Tutorials

Backpressure Handling in CAPTCHA Solving Queues

When your scraper finds CAPTCHAs faster than CaptchaAI can solve them, an unbounded queue grows until memory runs out. Backpressure is the mechanism that slows down producers when consumers can't keep up.

The Backpressure Problem

Without backpressure:
[Scraper] → 100 tasks/sec → [Queue: ∞] → [Solver: 10/sec] → Memory exhaustion

With backpressure:
[Scraper] → 100 tasks/sec → [Queue: max 50] → [Solver: 10/sec]
                 ↑                                      ↓
                 └──── "slow down" signal ──────────────┘

If your scraper produces tasks at 100/sec but CaptchaAI solves at 10/sec, the queue grows by 90 tasks every second. In 11 seconds, you have 1,000 pending tasks.

Pattern 1: Bounded Queue with Blocking

The simplest approach — a queue with a maximum size. Producers block when the queue is full.

Python

import os
import time
import queue
import threading
import requests

API_KEY = os.environ["CAPTCHAAI_API_KEY"]

# Bounded queue — blocks when full
task_queue = queue.Queue(maxsize=50)
results = {}


def producer(tasks):
    """Scraper adds tasks.
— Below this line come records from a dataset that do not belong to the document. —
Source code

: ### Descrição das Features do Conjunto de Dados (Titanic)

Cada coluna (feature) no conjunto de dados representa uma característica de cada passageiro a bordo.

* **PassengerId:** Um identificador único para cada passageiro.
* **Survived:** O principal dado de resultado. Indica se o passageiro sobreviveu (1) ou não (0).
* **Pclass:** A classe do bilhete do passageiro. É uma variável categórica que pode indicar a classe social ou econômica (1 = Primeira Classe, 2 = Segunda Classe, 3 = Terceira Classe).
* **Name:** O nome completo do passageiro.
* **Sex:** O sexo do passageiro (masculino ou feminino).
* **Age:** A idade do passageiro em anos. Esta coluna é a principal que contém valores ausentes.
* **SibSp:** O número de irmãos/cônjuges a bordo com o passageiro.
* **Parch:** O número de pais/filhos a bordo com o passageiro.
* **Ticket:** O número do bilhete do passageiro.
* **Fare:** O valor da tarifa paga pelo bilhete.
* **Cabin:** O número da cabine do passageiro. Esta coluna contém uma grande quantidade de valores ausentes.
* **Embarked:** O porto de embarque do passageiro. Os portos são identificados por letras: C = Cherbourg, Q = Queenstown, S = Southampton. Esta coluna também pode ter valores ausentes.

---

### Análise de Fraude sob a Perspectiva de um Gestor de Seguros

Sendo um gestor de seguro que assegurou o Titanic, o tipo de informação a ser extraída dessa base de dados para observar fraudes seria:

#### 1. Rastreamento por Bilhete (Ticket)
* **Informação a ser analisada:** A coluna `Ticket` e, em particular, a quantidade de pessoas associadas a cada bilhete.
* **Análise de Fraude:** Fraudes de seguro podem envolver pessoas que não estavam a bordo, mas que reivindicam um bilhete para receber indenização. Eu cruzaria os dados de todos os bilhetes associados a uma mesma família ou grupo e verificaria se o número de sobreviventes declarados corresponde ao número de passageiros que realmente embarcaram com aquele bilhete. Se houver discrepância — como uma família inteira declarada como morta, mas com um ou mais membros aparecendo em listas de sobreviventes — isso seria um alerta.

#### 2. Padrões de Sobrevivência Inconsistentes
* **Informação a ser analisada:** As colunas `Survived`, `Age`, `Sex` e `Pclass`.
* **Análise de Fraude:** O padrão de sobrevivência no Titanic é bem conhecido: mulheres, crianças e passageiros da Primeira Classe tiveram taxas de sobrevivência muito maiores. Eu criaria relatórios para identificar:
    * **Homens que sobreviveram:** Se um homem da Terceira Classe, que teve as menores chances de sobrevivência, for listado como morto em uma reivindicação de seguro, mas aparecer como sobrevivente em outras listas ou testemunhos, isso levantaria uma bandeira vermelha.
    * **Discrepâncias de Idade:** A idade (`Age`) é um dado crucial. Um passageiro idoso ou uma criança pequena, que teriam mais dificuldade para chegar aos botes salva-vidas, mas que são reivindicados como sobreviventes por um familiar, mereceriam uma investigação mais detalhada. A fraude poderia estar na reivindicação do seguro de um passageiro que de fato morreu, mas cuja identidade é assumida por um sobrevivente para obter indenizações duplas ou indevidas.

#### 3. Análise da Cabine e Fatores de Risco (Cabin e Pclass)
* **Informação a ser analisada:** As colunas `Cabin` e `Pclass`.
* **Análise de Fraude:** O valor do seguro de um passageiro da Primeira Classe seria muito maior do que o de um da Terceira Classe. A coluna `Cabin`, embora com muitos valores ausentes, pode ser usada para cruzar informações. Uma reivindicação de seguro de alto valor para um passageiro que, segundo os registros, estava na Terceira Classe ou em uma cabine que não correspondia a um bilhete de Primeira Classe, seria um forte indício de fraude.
Blocks when queue is full."""
    for task in tasks:
        # This blocks if queue has 50 pending items
        task_queue.put(task)
        print(f"Queued: {task['id']} (queue size: {task_queue.qsize()})")


def worker():
    """Consumer — solves CAPTCHAs from the queue."""
    while True:
        task = task_queue.get()
        if task is None:
            break

        try:
            resp = requests.post("https://ocr.captchaai.com/in.php", data={
                "key": API_KEY,
                "method": "userrecaptcha",
                "googlekey": task["sitekey"],
                "pageurl": task["pageurl"],
                "json": 1
            })
            data = resp.json()

            if data.get("status") == 1:
                captcha_id = data["request"]
                solution = poll_result(captcha_id)
                results[task["id"]] = solution
        except Exception as e:
            results[task["id"]] = f"ERROR: {e}"
        finally:
            task_queue.task_done()


def poll_result(captcha_id):
    for _ in range(60):
        time.sleep(5)
        result = requests.get("https://ocr.captchaai.com/res.php", params={
            "key": API_KEY, "action": "get", "id": captcha_id, "json": 1
        }).json()
        if result.get("status") == 1:
            return result["request"]
        if result.get("request") != "CAPCHA_NOT_READY":
            return f"ERROR: {result.get('request')}"
    return "ERROR: TIMEOUT"


# Start 5 worker threads
workers = []
for _ in range(5):
    t = threading.Thread(target=worker, daemon=True)
    t.start()
    workers.append(t)

# Producer populates queue — naturally slows when queue is full
tasks = [
    {"id": f"t_{i}", "sitekey": "6Le-wvkSAAAAAPBMRTvw0Q4Muexq9bi0DJwx_mJ-",
     "pageurl": f"https://example.com/{i}"}
    for i in range(200)
]

producer(tasks)
task_queue.join()  # Wait for all tasks to complete

JavaScript

class BoundedQueue {
  constructor(maxSize) {
    this.maxSize = maxSize;
    this.queue = [];
    this.waiters = [];
    this.consumers = [];
  }

  async put(item) {
    while (this.queue.length >= this.maxSize) {
      // Wait until space is available
      await new Promise((resolve) => this.waiters.push(resolve));
    }
    this.queue.push(item);

    // Wake up a waiting consumer
    if (this.consumers.length > 0) {
      this.consumers.shift()();
    }
  }

  async get() {
    while (this.queue.length === 0) {
      await new Promise((resolve) => this.consumers.push(resolve));
    }
    const item = this.queue.shift();

    // Wake up a waiting producer
    if (this.waiters.length > 0) {
      this.waiters.shift()();
    }
    return item;
  }

  get size() {
    return this.queue.length;
  }
}

const taskQueue = new BoundedQueue(50);

Pattern 2: Load Shedding

When the queue is full, drop low-priority tasks instead of blocking.

Python

class LoadSheddingQueue:
    def __init__(self, maxsize, drop_callback=None):
        self.queue = queue.Queue(maxsize=maxsize)
        self.dropped = 0
        self.drop_callback = drop_callback

    def put(self, task, priority="normal"):
        try:
            self.queue.put_nowait(task)
        except queue.Full:
            if priority == "high":
                # Drop oldest normal-priority task to make room
                try:
                    dropped = self.queue.get_nowait()
                    self.queue.put_nowait(task)
                    self.dropped += 1
                    if self.drop_callback:
                        self.drop_callback(dropped)
                except queue.Empty:
                    pass
            else:
                # Drop this task
                self.dropped += 1
                if self.drop_callback:
                    self.drop_callback(task)

    def get(self):
        return self.queue.get()

    @property
    def stats(self):
        return {
            "queued": self.queue.qsize(),
            "dropped": self.dropped
        }


def on_drop(task):
    print(f"DROPPED: {task['id']} (queue full)")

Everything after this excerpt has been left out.